August 11, 2006

robb monn: quality is a niche market

After yesterday’s post, got this great email from good friend robb monn (you probably want to download his brilliant, creative commons-licensed album, hello mr. ohler), who has some thoughts about where Hollywood’s going. I love some of the things in here, especially, “Quality is still after all this time a niche market,” which is such a smart observation that it just kills me. Here’s what robb sent in full:

Do you remember how in Life (Conway’s Game of Life, that is) how the seeds grow and grow and then go black at the core and thenthe dead core expands too, catching the ring of vitality at some point and leaving only a few flitting bits oscillating?

My thinking is that the Empire is dying and it is dying right now when it is bigger than ever. As the core of the patterns die in Conway’s Life the circumference of the whole life-explosion is still growing and until pretty late in the death of the colony it is larger, by pixel-count than ever even as it dying more and more quickly.

Hollywood is spending Spiderman II’s money to make Spiderman III. It is what, three production cycles of total failure away from being broke? While there is more money than ever (or maybe not even that) if the apex of profits has been reached, or when it is reached, the fall will either be expected and very controlled or it will be profound and rapid, but either way I think that it will be a fall.

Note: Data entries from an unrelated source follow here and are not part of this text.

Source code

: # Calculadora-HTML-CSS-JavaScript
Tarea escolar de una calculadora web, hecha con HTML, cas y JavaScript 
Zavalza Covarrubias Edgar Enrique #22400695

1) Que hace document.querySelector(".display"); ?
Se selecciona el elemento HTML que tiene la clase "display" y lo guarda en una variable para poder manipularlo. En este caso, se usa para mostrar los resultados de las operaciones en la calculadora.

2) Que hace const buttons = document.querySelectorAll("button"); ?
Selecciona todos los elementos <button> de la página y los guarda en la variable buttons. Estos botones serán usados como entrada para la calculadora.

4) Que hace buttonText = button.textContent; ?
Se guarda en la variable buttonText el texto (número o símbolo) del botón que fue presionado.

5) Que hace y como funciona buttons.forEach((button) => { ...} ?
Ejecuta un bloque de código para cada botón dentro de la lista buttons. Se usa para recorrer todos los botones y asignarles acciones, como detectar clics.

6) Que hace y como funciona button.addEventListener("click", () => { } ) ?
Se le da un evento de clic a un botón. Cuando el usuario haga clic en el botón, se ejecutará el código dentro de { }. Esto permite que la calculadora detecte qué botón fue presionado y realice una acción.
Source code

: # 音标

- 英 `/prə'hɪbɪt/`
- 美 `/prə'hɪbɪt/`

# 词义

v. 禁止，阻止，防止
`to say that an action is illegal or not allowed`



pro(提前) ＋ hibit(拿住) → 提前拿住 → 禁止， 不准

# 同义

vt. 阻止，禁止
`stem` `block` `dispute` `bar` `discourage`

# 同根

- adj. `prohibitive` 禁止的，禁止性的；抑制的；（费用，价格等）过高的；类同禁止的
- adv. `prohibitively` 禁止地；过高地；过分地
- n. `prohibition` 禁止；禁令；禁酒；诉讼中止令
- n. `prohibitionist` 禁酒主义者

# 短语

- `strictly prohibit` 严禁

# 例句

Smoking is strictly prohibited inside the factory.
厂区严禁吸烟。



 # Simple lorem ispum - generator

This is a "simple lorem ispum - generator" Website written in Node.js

I don’t feel like they know how to fix the system. The problem is the same as it has always been: they know how to promote just about anything that is unchallenging so that it stands a certain chance on the P&E, but they don’t know how to make quality something that they can sell to consumers. Quality is still after all this time a niche market…. and seemingly it is more niche now than ever. The Third Man was a blockbuster. My grandparents (poor, 100% blue collar military family) dressed up in suit and party dress to go see each Hitchcock film when it came out. My other grandparents occasionally mentioned the 12 Angry Men with Peter Fonda that was produced for TV decades after it aired. While there has always been trash produced for TV and Hollywood that has done very well I think that there hasn’t been a time previous to today when high quality programming (which is often relatively cheap when compared to The Rock or Triple X, say) is always considered to have at best an outside chance of getting made much less being financially successful. If Hitch were making films today I think his getting Strangers on a Train on theater screens would be considered by his peers as equivalent to his winning the lottery.

I think blockbuster, all-pro-all-biz Hollywood is a decadent mode that like all decadence is rotten at the core, unsalvageable.